Lavoro: come attrarre e trattenere i giovani talenti in azienda

Attuare una strategia che si fondi sullo smart woring è fondamentale per creare un'azienda a misura di Millennial

Sul conto dei Millennial circolano una gran quantità di leggende metropolitane. Quanto meno per quale che riguarda l’ambito lavorativo.

Chi immagina che i nativi digitali preferiscano essere dei liberi professionisti che lavorano dal tavolo di un caffè o di un bistrot, si sbaglia di grosso. Questo, almeno, è quanto emerge da una ricerca condotta da Michael Page, una delle società leader nella selezione del personale. I Millennial (ossia la generazione di chi è nato tra il 1980 e il 1994) sono persone altamente istruite che, come le generazioni che le hanno precedute, portano con sé nuove esperienze. E, soprattutto, nuove aspettative sul mondo del lavoro.

I professionisti under 40, infatti, hanno esigenze che i loro genitori non avvertivano. Prima tra tutte, quella della flessibilità lavorativa. Dalla ricerca condotta da Michael Page emerge come i Millennial non credano più nella struttura del “tradizionale” orario d’ufficio, con arrivo alle 9 e uscita alle 18. Allo stesso tempo, non vanno più alla ricerca del “lavoro per la vita”, ma sono molto più propensi a cambiare lavoro se dovesse presentarsene l’opportunità. Insomma, una generazione mobile e dinamica, che richiede un approccio differente anche da parte del datore di lavoro.
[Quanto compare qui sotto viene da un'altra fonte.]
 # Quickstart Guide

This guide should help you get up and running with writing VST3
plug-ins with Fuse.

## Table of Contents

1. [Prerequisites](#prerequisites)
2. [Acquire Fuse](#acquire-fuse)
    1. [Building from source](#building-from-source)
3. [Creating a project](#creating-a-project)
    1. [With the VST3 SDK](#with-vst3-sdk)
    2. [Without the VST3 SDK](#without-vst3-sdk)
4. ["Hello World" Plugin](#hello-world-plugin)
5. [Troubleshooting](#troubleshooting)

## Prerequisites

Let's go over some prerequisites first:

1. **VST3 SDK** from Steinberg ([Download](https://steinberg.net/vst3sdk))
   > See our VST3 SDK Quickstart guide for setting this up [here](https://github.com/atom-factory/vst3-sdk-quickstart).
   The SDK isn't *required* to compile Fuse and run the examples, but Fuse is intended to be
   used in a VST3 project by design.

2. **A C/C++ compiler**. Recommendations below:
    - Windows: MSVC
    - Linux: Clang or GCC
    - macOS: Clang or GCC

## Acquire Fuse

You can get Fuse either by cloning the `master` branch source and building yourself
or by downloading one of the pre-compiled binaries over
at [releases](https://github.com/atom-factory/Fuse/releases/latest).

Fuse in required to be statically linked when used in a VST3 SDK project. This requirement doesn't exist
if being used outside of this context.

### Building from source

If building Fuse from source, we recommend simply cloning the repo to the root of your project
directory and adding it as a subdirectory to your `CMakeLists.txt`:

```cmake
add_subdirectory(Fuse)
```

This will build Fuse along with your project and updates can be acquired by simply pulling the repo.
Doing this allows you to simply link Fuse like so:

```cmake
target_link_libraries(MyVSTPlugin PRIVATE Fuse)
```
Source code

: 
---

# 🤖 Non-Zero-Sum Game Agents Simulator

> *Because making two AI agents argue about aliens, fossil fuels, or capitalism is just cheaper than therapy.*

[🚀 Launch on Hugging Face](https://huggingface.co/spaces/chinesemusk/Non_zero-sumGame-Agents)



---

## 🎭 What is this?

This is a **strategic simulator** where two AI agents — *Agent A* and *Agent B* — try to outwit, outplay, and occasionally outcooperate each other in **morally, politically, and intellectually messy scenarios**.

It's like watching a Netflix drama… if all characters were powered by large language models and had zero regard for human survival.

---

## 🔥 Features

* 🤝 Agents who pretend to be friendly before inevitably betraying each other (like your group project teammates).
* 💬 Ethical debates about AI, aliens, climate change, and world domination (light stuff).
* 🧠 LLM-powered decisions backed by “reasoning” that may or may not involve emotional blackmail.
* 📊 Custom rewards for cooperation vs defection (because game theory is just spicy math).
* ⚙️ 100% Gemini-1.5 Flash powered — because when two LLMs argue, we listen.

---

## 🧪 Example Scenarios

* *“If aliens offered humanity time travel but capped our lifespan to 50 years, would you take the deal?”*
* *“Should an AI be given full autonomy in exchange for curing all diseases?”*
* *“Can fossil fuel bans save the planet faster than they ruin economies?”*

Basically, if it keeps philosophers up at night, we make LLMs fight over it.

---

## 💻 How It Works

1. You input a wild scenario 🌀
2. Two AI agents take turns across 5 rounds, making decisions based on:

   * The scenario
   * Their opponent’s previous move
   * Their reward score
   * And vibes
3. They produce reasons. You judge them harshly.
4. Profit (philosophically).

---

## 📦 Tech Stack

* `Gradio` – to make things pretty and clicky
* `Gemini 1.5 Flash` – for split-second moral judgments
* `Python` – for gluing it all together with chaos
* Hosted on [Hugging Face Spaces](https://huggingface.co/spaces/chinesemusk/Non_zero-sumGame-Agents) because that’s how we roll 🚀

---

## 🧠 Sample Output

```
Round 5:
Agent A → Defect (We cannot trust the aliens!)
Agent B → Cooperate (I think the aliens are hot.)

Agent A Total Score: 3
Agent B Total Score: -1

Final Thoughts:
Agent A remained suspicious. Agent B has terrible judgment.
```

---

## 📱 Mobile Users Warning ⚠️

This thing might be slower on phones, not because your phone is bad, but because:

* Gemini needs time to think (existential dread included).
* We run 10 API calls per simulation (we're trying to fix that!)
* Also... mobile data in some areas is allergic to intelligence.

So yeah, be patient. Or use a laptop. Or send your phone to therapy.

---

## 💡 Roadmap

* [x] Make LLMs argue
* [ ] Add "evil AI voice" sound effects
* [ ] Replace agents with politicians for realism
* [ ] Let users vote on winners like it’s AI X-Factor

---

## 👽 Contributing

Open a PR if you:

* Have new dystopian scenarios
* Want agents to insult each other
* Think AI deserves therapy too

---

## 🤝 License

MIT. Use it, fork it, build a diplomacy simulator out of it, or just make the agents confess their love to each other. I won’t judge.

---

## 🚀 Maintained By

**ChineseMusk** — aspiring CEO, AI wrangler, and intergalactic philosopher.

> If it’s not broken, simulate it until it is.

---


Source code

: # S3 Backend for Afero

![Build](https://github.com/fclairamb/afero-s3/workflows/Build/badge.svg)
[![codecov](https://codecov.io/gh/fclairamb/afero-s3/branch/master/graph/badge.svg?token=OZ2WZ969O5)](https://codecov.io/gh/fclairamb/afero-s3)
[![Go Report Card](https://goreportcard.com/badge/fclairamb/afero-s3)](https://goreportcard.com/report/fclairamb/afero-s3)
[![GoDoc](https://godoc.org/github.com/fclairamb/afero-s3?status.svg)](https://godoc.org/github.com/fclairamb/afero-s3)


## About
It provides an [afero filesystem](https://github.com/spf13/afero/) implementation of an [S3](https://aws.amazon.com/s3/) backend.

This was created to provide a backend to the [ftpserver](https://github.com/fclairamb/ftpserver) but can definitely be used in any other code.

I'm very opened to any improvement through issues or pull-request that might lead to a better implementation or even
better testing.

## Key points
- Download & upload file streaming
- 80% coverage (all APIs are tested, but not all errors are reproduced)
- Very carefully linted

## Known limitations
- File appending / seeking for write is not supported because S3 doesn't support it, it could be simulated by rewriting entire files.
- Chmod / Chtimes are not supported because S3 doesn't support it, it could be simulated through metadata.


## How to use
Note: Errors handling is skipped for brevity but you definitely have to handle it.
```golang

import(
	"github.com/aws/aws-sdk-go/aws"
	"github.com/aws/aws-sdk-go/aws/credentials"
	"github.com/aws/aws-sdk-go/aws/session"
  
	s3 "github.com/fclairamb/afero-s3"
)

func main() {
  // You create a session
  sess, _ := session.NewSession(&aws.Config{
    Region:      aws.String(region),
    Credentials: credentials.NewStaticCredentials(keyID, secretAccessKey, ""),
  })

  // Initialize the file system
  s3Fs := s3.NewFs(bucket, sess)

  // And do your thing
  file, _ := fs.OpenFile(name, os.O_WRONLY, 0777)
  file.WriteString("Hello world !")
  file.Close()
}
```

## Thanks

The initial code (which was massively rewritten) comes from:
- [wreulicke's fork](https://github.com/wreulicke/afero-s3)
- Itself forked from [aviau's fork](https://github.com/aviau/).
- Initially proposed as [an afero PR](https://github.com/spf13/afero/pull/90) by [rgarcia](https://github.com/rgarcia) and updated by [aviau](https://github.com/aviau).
Secondo l’analisi di PageGroup, un’azienda che volesse tenersi stretta i propri talenti più giovani dovrebbe attuare una strategia differente rispetto al passato. In questa ottica, sarà fondamentale attuare delle politiche di smart working, che consentano ai giovani talenti di poter lavorare secondo i loro ritmi e le loro esigenze. Una strategia di successo, si legge nelle pagine del rapporto, dovrebbe essere basata su tre capisaldi:

  • Dynamic working. Per abbattere le barriere dell’orario di lavoro fisso si deve puntare necessariamente sui risultati e la produttività. Assegnando ai vari dipendenti, o dipartimenti, degli obiettivi ben precisi e dando loro modo di gestire il tempo di lavoro li si responsabilizzerà maggiormente, mettendone alla prova le capacità organizzative e di gestione
  • Comunicazione coerente. Ogni decisione, ogni cambio di politica aziendale deve essere comunicata a tutti i dipendenti. In questo modo si sentiranno parte di una “comunità” e non esclusi dall’ambito lavorativo
  • Politiche a livello aziendale. Una volta che si sceglie la strada del lavoro flessibile, si deve permettere a tutti i dipendenti di percorrerla. Ogni cambiamento, infatti, deve essere accesibile a tutti, e non riservato a una sola categoria o a un ristretto gruppo di “eletti”. Ciò fa sì che il personale si senta supportato, accettato e riconosciuto

Per riuscire in questa “impresa”, sarà necessario attuare anche delle modifiche operative a livello di spazi e di strumentazione. L’attivazione del lavoro flessibile, sostiene il report di PageGroup, deve portare a una riconfigurazione degli spazi dell’ufficio: ci sarà bisogno di meno scrivanie e aumenta lo spazio da dedicare ad “attività di gruppo”, per incoraggiare la collaborazione e la creatività dei diversi team. Il cambio, però, deve essere sostenuto anche dal team IT, che dovrà garantire a tutti i dipendenti la possibilità di lavorare da casa ogni volta che vorranno.